_EXERCISE REQUIREMENTS_.
Once the line containing "page. Thank you!!!" is found in the records below, return it and each following line exactly, up to and including the line containing "3.In the command", and nothing else.

_Collected data_.
-=-=-

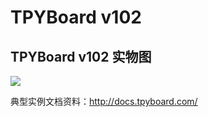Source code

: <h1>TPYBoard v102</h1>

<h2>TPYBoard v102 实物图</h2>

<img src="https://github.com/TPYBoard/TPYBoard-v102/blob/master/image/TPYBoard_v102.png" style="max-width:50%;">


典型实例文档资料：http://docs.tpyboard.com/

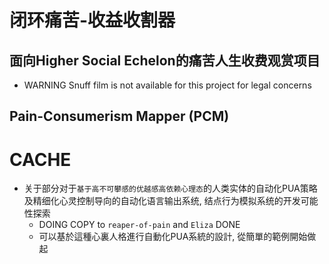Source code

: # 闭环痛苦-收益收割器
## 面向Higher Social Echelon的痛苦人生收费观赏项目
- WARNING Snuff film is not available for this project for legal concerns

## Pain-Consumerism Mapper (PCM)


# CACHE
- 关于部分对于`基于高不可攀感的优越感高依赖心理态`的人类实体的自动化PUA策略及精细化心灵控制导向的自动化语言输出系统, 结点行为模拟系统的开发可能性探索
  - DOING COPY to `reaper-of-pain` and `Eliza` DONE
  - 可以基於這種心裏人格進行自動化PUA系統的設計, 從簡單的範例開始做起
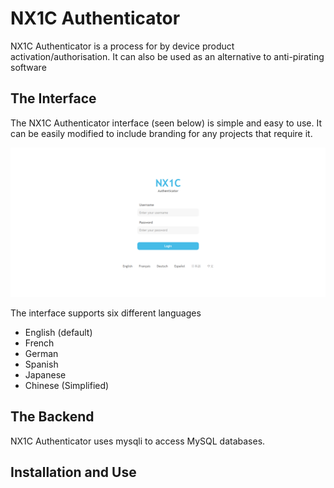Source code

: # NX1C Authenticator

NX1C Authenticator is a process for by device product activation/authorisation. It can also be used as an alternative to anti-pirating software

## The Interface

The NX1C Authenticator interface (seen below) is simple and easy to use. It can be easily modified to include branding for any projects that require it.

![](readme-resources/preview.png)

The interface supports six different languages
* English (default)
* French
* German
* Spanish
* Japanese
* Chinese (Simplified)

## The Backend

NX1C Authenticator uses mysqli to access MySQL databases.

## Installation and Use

-=-=-

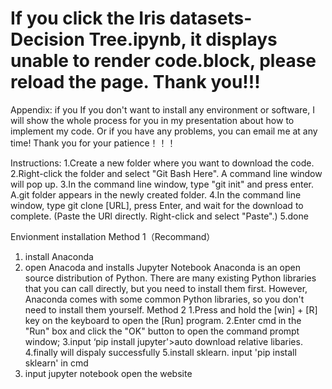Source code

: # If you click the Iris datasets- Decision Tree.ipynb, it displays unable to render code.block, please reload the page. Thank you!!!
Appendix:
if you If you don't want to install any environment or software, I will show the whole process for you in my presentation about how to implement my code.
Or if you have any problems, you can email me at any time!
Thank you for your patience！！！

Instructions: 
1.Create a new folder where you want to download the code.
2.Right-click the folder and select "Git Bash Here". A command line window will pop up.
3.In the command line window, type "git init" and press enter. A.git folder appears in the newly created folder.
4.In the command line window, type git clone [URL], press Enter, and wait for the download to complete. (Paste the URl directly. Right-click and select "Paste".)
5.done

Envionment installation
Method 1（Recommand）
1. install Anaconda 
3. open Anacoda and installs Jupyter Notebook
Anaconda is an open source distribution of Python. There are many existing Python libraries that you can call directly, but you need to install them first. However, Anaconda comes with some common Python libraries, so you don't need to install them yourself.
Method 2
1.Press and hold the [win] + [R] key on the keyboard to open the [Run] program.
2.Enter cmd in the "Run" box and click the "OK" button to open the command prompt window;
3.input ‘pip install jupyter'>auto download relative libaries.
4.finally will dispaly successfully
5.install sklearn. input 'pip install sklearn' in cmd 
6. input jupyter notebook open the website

-=-=-

_YOUR RESPONSE_.
: # If you click the Iris datasets- Decision Tree.ipynb, it displays unable to render code.block, please reload the page. Thank you!!!
Appendix:
if you If you don't want to install any environment or software, I will show the whole process for you in my presentation about how to implement my code.
Or if you have any problems, you can email me at any time!
Thank you for your patience！！！

Instructions: 
1.Create a new folder where you want to download the code.
2.Right-click the folder and select "Git Bash Here". A command line window will pop up.
3.In the command line window, type "git init" and press enter. A.git folder appears in the newly created folder.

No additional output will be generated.